MOSCOW, July 15 (RIA Novosti) - A recent mission involving launches of ballistic missiles from under ice proved the combat readiness of the naval component of Russia's nuclear triad, a high-ranking Navy source said Wednesday.

Russia carried out test launches of two Sineva intercontinental ballistic missiles from two Delta IV class nuclear-powered submarines in service with the Northern Fleet, located under ice floe near the North Pole, on July 13-14.

The United States was reportedly unable to detect the presence of Russian strategic submarines in the area before they launched the missiles.

"The accomplishment of this task confirmed the readiness of Russia's naval nuclear forces to respond adequately to any outside threat," the source said.
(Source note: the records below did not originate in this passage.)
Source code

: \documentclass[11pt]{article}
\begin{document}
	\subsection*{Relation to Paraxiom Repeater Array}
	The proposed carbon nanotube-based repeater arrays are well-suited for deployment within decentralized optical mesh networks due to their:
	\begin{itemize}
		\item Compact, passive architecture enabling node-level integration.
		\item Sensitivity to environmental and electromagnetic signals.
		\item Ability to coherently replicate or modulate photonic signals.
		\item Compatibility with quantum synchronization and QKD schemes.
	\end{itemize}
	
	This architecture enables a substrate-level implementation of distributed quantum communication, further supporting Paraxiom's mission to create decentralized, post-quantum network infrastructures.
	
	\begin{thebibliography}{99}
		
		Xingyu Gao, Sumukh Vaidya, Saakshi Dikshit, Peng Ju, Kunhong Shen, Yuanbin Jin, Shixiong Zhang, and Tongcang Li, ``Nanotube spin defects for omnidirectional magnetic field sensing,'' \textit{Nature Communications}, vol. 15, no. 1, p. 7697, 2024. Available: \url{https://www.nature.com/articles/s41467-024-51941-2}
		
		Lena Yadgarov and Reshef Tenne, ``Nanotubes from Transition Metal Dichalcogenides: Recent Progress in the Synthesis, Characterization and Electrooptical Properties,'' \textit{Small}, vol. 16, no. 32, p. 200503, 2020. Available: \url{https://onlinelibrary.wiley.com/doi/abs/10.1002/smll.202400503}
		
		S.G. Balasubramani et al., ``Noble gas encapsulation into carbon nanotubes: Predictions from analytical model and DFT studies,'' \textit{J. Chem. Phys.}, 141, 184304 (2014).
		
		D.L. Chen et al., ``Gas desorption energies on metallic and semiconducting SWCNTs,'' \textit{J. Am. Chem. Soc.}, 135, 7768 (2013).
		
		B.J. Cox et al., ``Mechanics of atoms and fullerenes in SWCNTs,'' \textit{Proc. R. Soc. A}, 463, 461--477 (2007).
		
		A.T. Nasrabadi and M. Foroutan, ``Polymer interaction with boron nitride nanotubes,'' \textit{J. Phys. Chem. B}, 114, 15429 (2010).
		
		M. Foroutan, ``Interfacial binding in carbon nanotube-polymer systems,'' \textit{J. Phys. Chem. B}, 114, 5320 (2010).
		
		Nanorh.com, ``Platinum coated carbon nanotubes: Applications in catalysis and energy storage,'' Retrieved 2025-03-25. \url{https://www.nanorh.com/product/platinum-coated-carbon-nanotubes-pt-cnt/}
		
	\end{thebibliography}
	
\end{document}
"Russian submarines not only fired ballistic missiles while submerged, they also did it from under ice floe near the North Pole, which proves that the Russian Navy has retained the capability of moving under Arctic ice and striking targets while undetected," he said.

A task force comprising several nuclear-powered attack submarines was deployed in the launch area to provide security for the two strategic submarines and help them avoid detection by U.S. defenses, the source added.

According to the source, the successful launches proved many skeptics in Russia and abroad wrong about poor combat readiness of the Russian Navy and its nuclear component in particular.

"We slapped these skeptics in the face, proving that Russian submarines are not only capable of moving stealthily under ice, but can also break it to accomplish combat tasks," he said.

"The combat readiness of the Russian Navy remains very high, and it has to be reckoned with," the source concluded.

A Russian intelligence source earlier said the region around the North Pole is the perfect place for launches of ballistic missiles because it allows the submarines to arrive in a designated area undetected and to shorten the missile flight time to the target.

The RSM-54 Sineva (NATO designation SS-N-23 Skiff) is a third-generation liquid-propellant intercontinental ballistic missile that entered service with the Russian Navy in July 2007. It can carry four or 10 nuclear warheads, depending on the modification.

Russia plans to equip its Delta IV class strategic submarines with at least 100 Sineva missiles.